Ullrich博士: あと数年は有効であることは確かでしょう。しかし次世代の時計はすでに視界に入っています。次世代の時計であるいわゆる光学時計はおそらく今の最高の原子時計よりも少なくとも100倍は正確なものとなるでしょう。これらの時計も機能原理はよく似ています。しかしながらここで電子を励起する放射線の発振周波数は10万倍高く、かつ可視範囲内にあります。このため光学時計はマイクロ波放射の代わりに高精度レーザーからの光で動作します。
PTBにはすでに2つの異なる光学時計があり、どちらも原子時計の約10倍の精度があります。ただし今後数年間はまず世界中のさまざまな光学時計を比較し、それらがすべて同じように動くかどうかやどのような不確実性があるかを観察する必要があります。少なくとも秒の定義が新しい技術の可能性に適応するまでにはまだ時間がかかることでしょう。

trends in automation: このような新しい開発において、国際的なパートナーとの協力はどのような役割を果たしますか?

Ullrich博士:1875年にメートル条約が調印されて以来、私たち計測学者は非常に緊密かつ建設的な国際的な協力関係を築いてきました。このことについては私は非常に喜ばしく思っています。しかしもちろん競争も存在しています。結局のところ誰もが最高の時計を持ちたいと望んでいるのです。これに関しては私たちはかなり成功していると言えるでしょう。私たちの原子泉時計は世界で最も正確な時計に数えられます。また光学時計の分野に関しては現在、米国のパートナー機関である米国標準技術局(NIST)と友好関係を保ちつつ、接戦を繰り広げています。

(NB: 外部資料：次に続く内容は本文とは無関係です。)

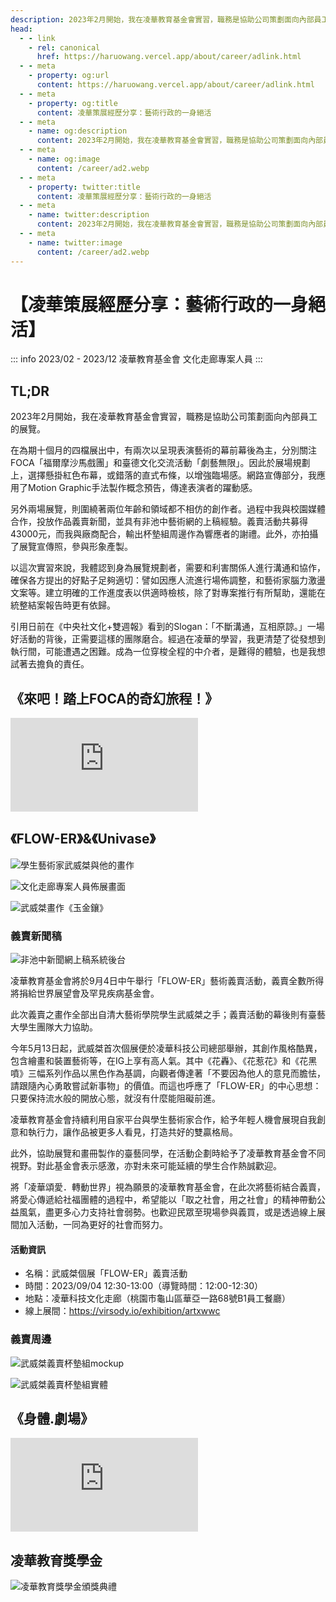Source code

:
 ```yaml
---
description: 2023年2月開始，我在凌華教育基金會實習，職務是協助公司策劃面向內部員工的展覽
head:
  - - link
    - rel: canonical
      href: https://haruowang.vercel.app/about/career/adlink.html
  - - meta
    - property: og:url
      content: https://haruowang.vercel.app/about/career/adlink.html
  - - meta
    - property: og:title
      content: 凌華策展經歷分享：藝術行政的一身絕活
  - - meta
    - name: og:description
      content: 2023年2月開始，我在凌華教育基金會實習，職務是協助公司策劃面向內部員工的展覽
  - - meta
    - name: og:image
      content: /career/ad2.webp
  - - meta
    - property: twitter:title
      content: 凌華策展經歷分享：藝術行政的一身絕活
  - - meta
    - name: twitter:description
      content: 2023年2月開始，我在凌華教育基金會實習，職務是協助公司策劃面向內部員工的展覽
  - - meta
    - name: twitter:image
      content: /career/ad2.webp
---
```


# 【凌華策展經歷分享：藝術行政的一身絕活】

<p><Badge type="info" text="🌳 Evergreen" /></P>

::: info 2023/02 - 2023/12
凌華教育基金會 文化走廊專案人員
:::

## TL;DR

2023年2月開始，我在凌華教育基金會實習，職務是協助公司策劃面向內部員工的展覽。 

在為期十個月的四檔展出中，有兩次以呈現表演藝術的幕前幕後為主，分別關注FOCA「福爾摩沙馬戲團」和臺德文化交流活動「劇藝無限」。因此於展場規劃上，選擇懸掛紅色布幕，或錯落的直式布條，以增強臨場感。網路宣傳部分，我應用了Motion Graphic手法製作概念預告，傳達表演者的躍動感。

另外兩場展覽，則圍繞著兩位年齡和領域都不相仿的創作者。過程中我與校園媒體合作，投放作品義賣新聞，並具有非池中藝術網的上稿經驗。義賣活動共募得43000元，而我與廠商配合，輸出杯墊組周邊作為響應者的謝禮。此外，亦拍攝了展覽宣傳照，參與形象產製。

以這次實習來說，我體認到身為展覽規劃者，需要和利害關係人進行溝通和協作，確保各方提出的好點子足夠適切：譬如因應人流進行場佈調整，和藝術家腦力激盪文案等。建立明確的工作進度表以供適時檢核，除了對專案推行有所幫助，還能在統整結案報告時更有依歸。

引用日前在《中央社文化+雙週報》看到的Slogan：「不斷溝通，互相原諒。」一場好活動的背後，正需要這樣的團隊磨合。經過在凌華的學習，我更清楚了從發想到執行間，可能遭遇之困難。成為一位穿梭全程的中介者，是難得的體驗，也是我想試著去擔負的責任。

## 《來吧！踏上FOCA的奇幻旅程！》

<div class="videobox">
    <iframe frameborder="0" src="https://www.youtube.com/embed/gp00EwUqqaI" allowFullScreen>
    </iframe>
</div>

## 《FLOW-ER》&《Univase》

![學生藝術家武威桀與他的畫作](/career/ad1.webp)

![文化走廊專案人員佈展畫面](/career/ad2.webp)

![武威桀畫作《玉金鑲》](/career/ad3.webp)

### 義賣新聞稿

![非池中新聞網上稿系統後台](/career/ad4.webp)

凌華教育基金會將於9月4日中午舉行「FLOW-ER」藝術義賣活動，義賣全數所得將捐給世界展望會及罕見疾病基金會。

此次義賣之畫作全部出自清大藝術學院學生武威桀之手；義賣活動的幕後則有臺藝大學生團隊大力協助。

今年5月13日起，武威桀首次個展便於凌華科技公司總部舉辦，其創作風格酷異，包含繪畫和裝置藝術等，在IG上享有高人氣。其中《花轟》、《花惹花》和《花黑噴》三幅系列作品以黑色作為基調，向觀者傳達著「不要因為他人的意見而膽怯，請跟隨內心勇敢嘗試新事物」的價值。而這也呼應了「FLOW-ER」的中心思想：只要保持流水般的開放心態，就沒有什麼能阻礙前進。

凌華教育基金會持續利用自家平台與學生藝術家合作，給予年輕人機會展現自我創意和執行力，讓作品被更多人看見，打造共好的雙贏格局。

此外，協助展覽和畫冊製作的臺藝同學，在活動企劃時給予了凌華教育基金會不同視野。對此基金會表示感激，亦對未來可能延續的學生合作熱誠歡迎。

將「凌華頌愛．轉動世界」視為願景的凌華教育基金會，在此次將藝術結合義賣，將愛心傳遞給社福團體的過程中，希望能以「取之社會，用之社會」的精神帶動公益風氣，盡更多心力支持社會弱勢。也歡迎民眾至現場參與義買，或是透過線上展間加入活動，一同為更好的社會而努力。

#### 活動資訊

- 名稱：武威桀個展「FLOW-ER」義賣活動
- 時間：2023/09/04 12:30-13:00（導覽時間：12:00-12:30）
- 地點：凌華科技文化走廊（桃園市龜山區華亞一路68號B1員工餐廳）
- 線上展間：https://virsody.io/exhibition/artxwwc

### 義賣周邊

![武威桀義賣杯墊組mockup](/career/ad5.webp)

![武威桀義賣杯墊組實體](/career/ad6.webp)

## 《身體.劇場》

<div class="videobox">
    <iframe frameborder="0" src="https://www.youtube.com/embed/pwuMPF3Yf7s" allowFullScreen>
    </iframe>
</div>

## 凌華教育獎學金

![凌華教育獎學金頒獎典禮](/career/ad7.webp)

trends in automation: 博士は仕事としてこのテーマに非常に集中的に取り組んでいらっしゃいますが、 これは博士の時間との個人的な関係にも影響を与えていますか?

Ullrich博士: 時間は非常に貴重な資産だと感じています。なので私は時間を最大限に活用しようと努力しています。例えばかなりの集中力を要する様々なタスクには出来る限りブロック単位で取り組みますが、このときに中断されるのはとても嫌ですね。作業を最初からやり直す必要がある場合などは効率が非常に落ちるからです。このためそのような作業段階の大抵は早朝か週末なのですが、携帯電話やインターネットには比較的依存しなくても済むような環境に自分を置くことにしています。
最も難しいのは仕事と家族の時間のバランスを取ることです。もっとも私は自分の仕事が大好きですし、これを仕事として見ていないことも多いですからそれも少しは関係しているかもしれません。そんなときはすっかり時間を忘れてしまうのです。

Joachim Ullrich博士

ドイツ国立の測定学研究機関であるBraunschweig連邦物理工学研究所の総裁を2012年より務める。それ以前はHeidelbergにあるMax Planck核物理学研究所の所長として"実験的多粒子量子力学"部門のリーダーを務める。Joachim Ullrich氏はPTB総裁として国際的に認められているだけでなく、量子物理学やHamburgのDESYや米国StanfordのSLAC国立加速器研究所などにおける自由電子レーザー実験の専門家としても知られる。またドイツ研究振興協会のGottfried Wilhelm Leibniz賞やPhilip Morris研究賞など、数多くの賞を受賞。